The currency was designed and named the Eco, and it was going to be tested for an initial five-year period; but all that has changed now, and the central banks of member-countries have been sent back to the drawing-board.
Their task as technical advisers to the heads of states and the ECOWAS Commission is to study what led to the crisis in the backyard of their European counterparts -- where some countries have been unable to re-finance their government debt without the assistance of third parties, and where banks are undercapitalised and have faced liquidity problems.
Whatever the central banks come up with is likely to push back the realisation of a common currency for West Africa beyond the 2020 target.
This is because the ECOWAS Commission is now talking about the need for “deeper thinking” on the back of the euro-zone crisis.
“We saw in the last two years what happened in the European common market arrangement, where countries that do not have the backbone end up borrowing. If we are going to make that move, we need to clearly study and understand those factors that led to this kind of conflict in the euro-zone.
And if they are so grave that we cannot handle them, then we have to rethink our strategy,” Dr. Toga Gayewea McIntosh, Vice President of the ECOWAS Commission, told the B&FT on the sidelines of the Economist magazine’s Ghana Summit in Accra.
“Somehow I think fate has brought us to the point where we realise that it is not all rosy, because the best experiment we are seeing is the euro-zone.
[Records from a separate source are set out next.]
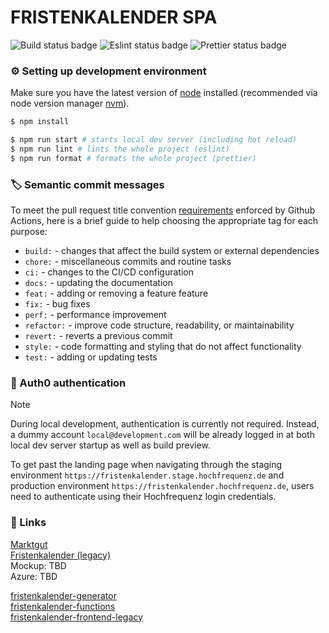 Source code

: # FRISTENKALENDER SPA

![Build status badge](https://github.com/Hochfrequenz/fristenkalender-spa/workflows/Building/badge.svg)
![Eslint status badge](https://github.com/Hochfrequenz/fristenkalender-spa/workflows/Linting/badge.svg)
![Prettier status badge](https://github.com/Hochfrequenz/fristenkalender-spa/workflows/Formatting/badge.svg)

### ⚙️ Setting up development environment

Make sure you have the latest version of [node](https://nodejs.org/en) installed (recommended via node version manager [nvm](https://github.com/nvm-sh/nvm)).

```sh
$ npm install
```

```sh
$ npm run start # starts local dev server (including hot reload)
$ npm run lint # lints the whole project (eslint)
$ npm run format # formats the whole project (prettier)
```

### 🏷️ Semantic commit messages

To meet the pull request title convention [requirements](https://github.com/Hochfrequenz/entscheidungsbaumdiagramm/blob/main/.github/workflows/conventional-commit-validation.yml) enforced by Github Actions, here is a brief guide to help choosing the appropriate tag for each purpose:

- `build:` - changes that affect the build system or external dependencies
- `chore:` - miscellaneous commits and routine tasks
- `ci:` - changes to the CI/CD configuration
- `docs:` - updating the documentation
- `feat:` - adding or removing a feature feature
- `fix:` - bug fixes
- `perf:` - performance improvement
- `refactor:` - improve code structure, readability, or maintainability
- `revert:` - reverts a previous commit
- `style:` - code formatting and styling that do not affect functionality
- `test:` - adding or updating tests

### 🔐 Auth0 authentication

> [!NOTE]
> During local development, authentication is currently not required. Instead, a dummy account `local@development.com` will be already logged in at both local dev server startup as well as build preview.

To get past the landing page when navigating through the staging environment `https://fristenkalender.stage.hochfrequenz.de` and production environment `https://fristenkalender.hochfrequenz.de`, users need to authenticate using their Hochfrequenz login credentials.

### 🔗 Links

[Marktgut](https://hochfrequenz-marktplatz.atlassian.net/browse/HFMP-33)<br>
[Fristenkalender (legacy)](https://www.hochfrequenz.de/fristenkalender/)<br>
Mockup: TBD<br>
Azure: TBD

[fristenkalender-generator](https://github.com/Hochfrequenz/fristenkalender_generator)<br>
[fristenkalender-functions](https://github.com/Hochfrequenz/fristenkalender-functions)<br>
[fristenkalender-frontend-legacy](https://github.com/Hochfrequenz/fristenkalender-frontend-legacy)<br>

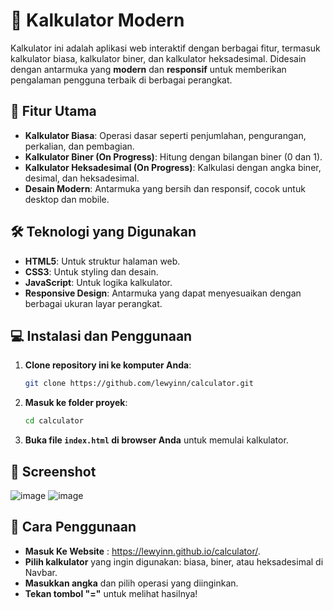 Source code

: # 🧮 **Kalkulator Modern**

Kalkulator ini adalah aplikasi web interaktif dengan berbagai fitur, termasuk kalkulator biasa, kalkulator biner, dan kalkulator heksadesimal. Didesain dengan antarmuka yang **modern** dan **responsif** untuk memberikan pengalaman pengguna terbaik di berbagai perangkat.

## 🚀 **Fitur Utama**
- **Kalkulator Biasa**: Operasi dasar seperti penjumlahan, pengurangan, perkalian, dan pembagian.
- **Kalkulator Biner (On Progress)**: Hitung dengan bilangan biner (0 dan 1).
- **Kalkulator Heksadesimal (On Progress)**: Kalkulasi dengan angka biner, desimal, dan heksadesimal.
- **Desain Modern**: Antarmuka yang bersih dan responsif, cocok untuk desktop dan mobile.

## 🛠️ **Teknologi yang Digunakan**
- **HTML5**: Untuk struktur halaman web.
- **CSS3**: Untuk styling dan desain.
- **JavaScript**: Untuk logika kalkulator.
- **Responsive Design**: Antarmuka yang dapat menyesuaikan dengan berbagai ukuran layar perangkat.

## 💻 **Instalasi dan Penggunaan**

1. **Clone repository ini ke komputer Anda**:
    ```bash
    git clone https://github.com/lewyinn/calculator.git
    ```

2. **Masuk ke folder proyek**:
    ```bash
    cd calculator
    ```

3. **Buka file `index.html` di browser Anda** untuk memulai kalkulator.

## 📸 **Screenshot**

![image](https://github.com/user-attachments/assets/dd3fed0f-550b-409f-bc83-3ac8c248a941)
![image](https://github.com/user-attachments/assets/da3c7ef8-063e-4996-b6bc-c7b5bb18f0ca)

## 🎨 **Cara Penggunaan**
- **Masuk Ke Website** : https://lewyinn.github.io/calculator/.
- **Pilih kalkulator** yang ingin digunakan: biasa, biner, atau heksadesimal di Navbar.
- **Masukkan angka** dan pilih operasi yang diinginkan.
- **Tekan tombol "="** untuk melihat hasilnya!
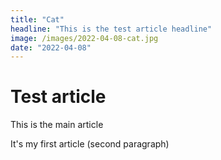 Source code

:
 ```yaml
---
title: "Cat"
headline: "This is the test article headline"
image: /images/2022-04-08-cat.jpg
date: "2022-04-08"
---
```


# Test article

This is the main article

It's my first article (second paragraph)
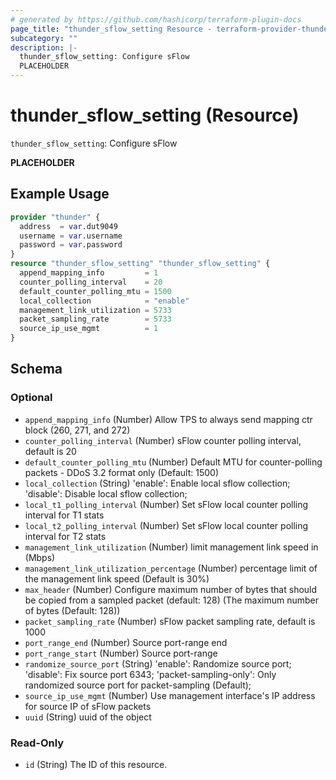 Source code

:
 ```yaml
---
# generated by https://github.com/hashicorp/terraform-plugin-docs
page_title: "thunder_sflow_setting Resource - terraform-provider-thunder"
subcategory: ""
description: |-
  thunder_sflow_setting: Configure sFlow
  PLACEHOLDER
---
```


# thunder_sflow_setting (Resource)

`thunder_sflow_setting`: Configure sFlow

__PLACEHOLDER__

## Example Usage

```terraform
provider "thunder" {
  address  = var.dut9049
  username = var.username
  password = var.password
}
resource "thunder_sflow_setting" "thunder_sflow_setting" {
  append_mapping_info         = 1
  counter_polling_interval    = 20
  default_counter_polling_mtu = 1500
  local_collection            = "enable"
  management_link_utilization = 5733
  packet_sampling_rate        = 5733
  source_ip_use_mgmt          = 1
}
```

<!-- schema generated by tfplugindocs -->
## Schema

### Optional

- `append_mapping_info` (Number) Allow TPS to always send mapping ctr block (260, 271, and 272)
- `counter_polling_interval` (Number) sFlow counter polling interval, default is 20
- `default_counter_polling_mtu` (Number) Default MTU for counter-polling packets - DDoS 3.2 format only (Default: 1500)
- `local_collection` (String) 'enable': Enable local sflow collection; 'disable': Disable local sflow collection;
- `local_t1_polling_interval` (Number) Set sFlow local counter polling interval for T1 stats
- `local_t2_polling_interval` (Number) Set sFlow local counter polling interval for T2 stats
- `management_link_utilization` (Number) limit management link speed in (Mbps)
- `management_link_utilization_percentage` (Number) percentage limit of the management link speed (Default is 30%)
- `max_header` (Number) Configure maximum number of bytes that should be copied from a sampled packet (default: 128) (The maximum number of bytes (Default: 128))
- `packet_sampling_rate` (Number) sFlow packet sampling rate, default is 1000
- `port_range_end` (Number) Source port-range end
- `port_range_start` (Number) Source port-range
- `randomize_source_port` (String) 'enable': Randomize source port; 'disable': Fix source port 6343; 'packet-sampling-only': Only randomized source port for packet-sampling (Default);
- `source_ip_use_mgmt` (Number) Use management interface's IP address for source IP of sFlow packets
- `uuid` (String) uuid of the object

### Read-Only

- `id` (String) The ID of this resource.


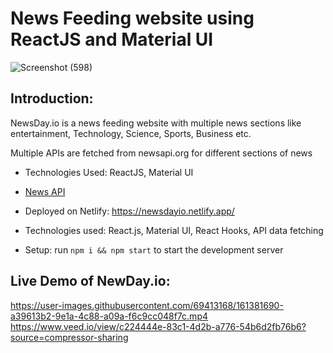 # News Feeding website using ReactJS and Material UI

![Screenshot (598)](https://user-images.githubusercontent.com/69413168/161381874-26eb58b0-42e8-46c4-9af6-c3b7c8061dc8.png)

## Introduction: 

NewsDay.io is a news feeding website with
multiple news sections like entertainment,
Technology, Science, Sports, Business etc.

Multiple APIs are fetched from newsapi.org
for different sections of news

- Technologies Used: ReactJS, Material UI
- [News API](https://newsapi.org/)

- Deployed on Netlify: https://newsdayio.netlify.app/

- Technologies used: React.js, Material UI, React Hooks, API data fetching

- Setup: run ```npm i && npm start``` to start the development server




## Live Demo of NewDay.io:

https://user-images.githubusercontent.com/69413168/161381690-a39613b2-9e1a-4c88-a09a-f6c9cc048f7c.mp4
https://www.veed.io/view/c224444e-83c1-4d2b-a776-54b6d2fb76b6?source=compressor-sharing
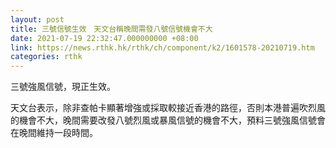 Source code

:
 ```yaml
---
layout: post
title: 三號信號生效　天文台稱晚間需發八號信號機會不大
date: 2021-07-19 22:32:47.000000000 +08:00
link: https://news.rthk.hk/rthk/ch/component/k2/1601578-20210719.htm
categories: rthk
---
```


三號強風信號，現正生效。

天文台表示，除非查帕卡顯著增強或採取較接近香港的路徑，否則本港普遍吹烈風的機會不大，晚間需要改發八號烈風或暴風信號的機會不大，預料三號強風信號會在晚間維持一段時間。
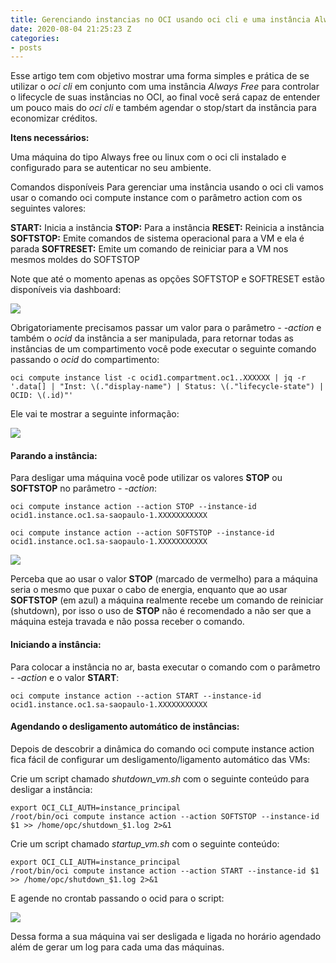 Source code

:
 ```yaml
---
title: Gerenciando instancias no OCI usando oci cli e uma instância Always free.
date: 2020-08-04 21:25:23 Z
categories:
- posts
---
```


Esse artigo tem com objetivo mostrar uma forma simples e prática de se utilizar o *oci cli* em conjunto com uma instância *Always Free* para controlar o lifecycle de suas instâncias no OCI, ao final você será capaz de entender um pouco mais do *oci cli* e também agendar o stop/start da instância para economizar créditos.

**Itens necessários:**

Uma máquina do tipo Always free ou linux com o oci cli instalado e configurado para se autenticar no seu ambiente.

Comandos disponíveis
Para gerenciar uma instância usando o oci cli vamos usar o comando oci compute instance com o parâmetro action com os seguintes valores:

**START:** Inicia a instância
**STOP:** Para a instância
**RESET:** Reinicia a instância
**SOFTSTOP:** Emite comandos de sistema operacional para a VM e ela é parada
**SOFTRESET:** Emite um comando de reiniciar para a VM nos mesmos moldes do SOFTSTOP

Note que até o momento apenas as opções SOFTSTOP e  SOFTRESET estão disponíveis via dashboard:

[![](https://i.imgur.com/LBvfgg6.png)](https://i.imgur.com/LBvfgg6.png)

Obrigatoriamente precisamos passar um valor para o parâmetro *- -action* e também o *ocid* da instância a ser manipulada, para retornar todas as instâncias de um compartimento você pode executar o seguinte comando passando o *ocid* do compartimento:

```shell
oci compute instance list -c ocid1.compartment.oc1..XXXXXX | jq -r '.data[] | "Inst: \(."display-name") | Status: \(."lifecycle-state") | OCID: \(.id)"'
```

Ele vai te mostrar a seguinte informação:

[![](https://i.imgur.com/qI882Xo.png)](https://i.imgur.com/qI882Xo.png)

#### Parando a instância:

Para desligar uma máquina você pode utilizar os valores **STOP** ou **SOFTSTOP** no parâmetro *- -action*:

```shell
oci compute instance action --action STOP --instance-id ocid1.instance.oc1.sa-saopaulo-1.XXXXXXXXXXX
```


```shell
oci compute instance action --action SOFTSTOP --instance-id ocid1.instance.oc1.sa-saopaulo-1.XXXXXXXXXXX
```

[![](https://i.imgur.com/KPgUgNj.png)](https://i.imgur.com/KPgUgNj.png)


Perceba que ao usar o valor **STOP** (marcado de vermelho) para a máquina seria o mesmo que puxar o cabo de energia, enquanto que ao usar **SOFTSTOP** (em azul) a máquina realmente recebe um comando de reiniciar (shutdown), por isso o uso de **STOP** não é recomendado a não ser que a máquina esteja travada e não possa receber o comando.

#### Iniciando a instância:

Para colocar a instância no ar, basta executar o comando com o parâmetro *- -action* e o valor **START**:

```shell
oci compute instance action --action START --instance-id ocid1.instance.oc1.sa-saopaulo-1.XXXXXXXXXXX
```


#### Agendando o desligamento automático de instâncias:

Depois de descobrir a dinâmica do comando oci compute instance action fica fácil de configurar um desligamento/ligamento automático das VMs:

Crie um script chamado *shutdown_vm.sh* com o seguinte conteúdo para desligar a instância:

```shell
export OCI_CLI_AUTH=instance_principal
/root/bin/oci compute instance action --action SOFTSTOP --instance-id $1 >> /home/opc/shutdown_$1.log 2>&1 
```

Crie um script chamado *startup_vm.sh* com o seguinte conteúdo:

```shell
export OCI_CLI_AUTH=instance_principal
/root/bin/oci compute instance action --action START --instance-id $1 >> /home/opc/shutdown_$1.log 2>&1 

```

E agende no crontab passando o ocid para o script:


[![](https://i.imgur.com/I1VGJeW.png)](https://i.imgur.com/I1VGJeW.png)

Dessa forma a sua máquina vai ser desligada e ligada no horário agendado além de gerar um log para cada uma das máquinas.






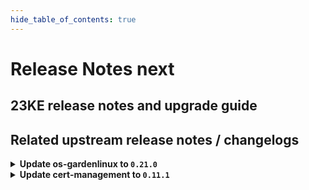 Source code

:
 ```yaml
---
hide_table_of_contents: true
---
```


# Release Notes next

## 23KE release notes and upgrade guide

## Related upstream release notes / changelogs


<details>
<summary><b>Update os-gardenlinux to <code>0.21.0</code></b></summary>

# [gardener/gardener-extension-os-gardenlinux]

## ⚠️ Breaking Changes

- `[OPERATOR]` `extension-os-gardenlinux` no longer supports Shoots with Кubernetes version < 1.22. by @shafeeqes [#113]
## 🏃 Others

- `[OPERATOR]` The Garden Linux OS extension now features support for vSMP MemoryOne and Garden Linux. It will now consider itself responsible for a new type `OperatingSystemConfig/memoryone-gardenlinux` and understands a `providerConfig` with which certain parameters of MemoryOne can be configured. by @MrBatschner [#116]
- `[OPERATOR]` The following dependency is updated:  
  - github.com/gardener/gardener: v1.70.2 -> v1.72.0 by @dependabot[bot] [#105]

</details>

<details>
<summary><b>Update cert-management to <code>0.11.1</code></b></summary>

# [gardener/cert-management]

## 🏃 Others

- `[OPERATOR]` Disable followCNAME by default again as it was activated implicitly by github.com/go-acme/lego version upgrade by @MartinWeindel [#140]
- `[OPERATOR]` Fix edge case of inconsistent certificate/secret: request certificate in this case. by @MartinWeindel [#138]

</details>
So the idea is not lost, but we want to be cautious as we go into it so that the weaker countries will not suffer more consequences,” he said.
The commission admits now that it was probably jumping the gun without ensuring first and foremost that true integration -- more intra-regional trade, a robust Customs regime, freer movement of people and goods -- was achieved.
ECOWAS’s French-speaking countries already have a common currency, the CFA, and the plan was that the English-speaking side would first introduce the Eco, by 2015, before being joined by their Francophone neighbours.
However, none of the six countries in the largely English-speaking West Africa Monetary Zone (WAMZ) -- Ghana, Guinea, Nigeria, Sierra Leone, The Gambia and Liberia – has since the common-currency dream was formulated in 2000 been able to meet to the four primary and six secondary convergence criteria required for its introduction.
The primary criteria are for each country to keep up a single-digit inflation rate at the end of each year; a fiscal deficit -- excluding grants -- to GDP ratio of not more than 4%; a central bank deficit-financing ceiling of 10% of the previous year’s tax revenues; and gross external reserves that can provide import cover for at least three months.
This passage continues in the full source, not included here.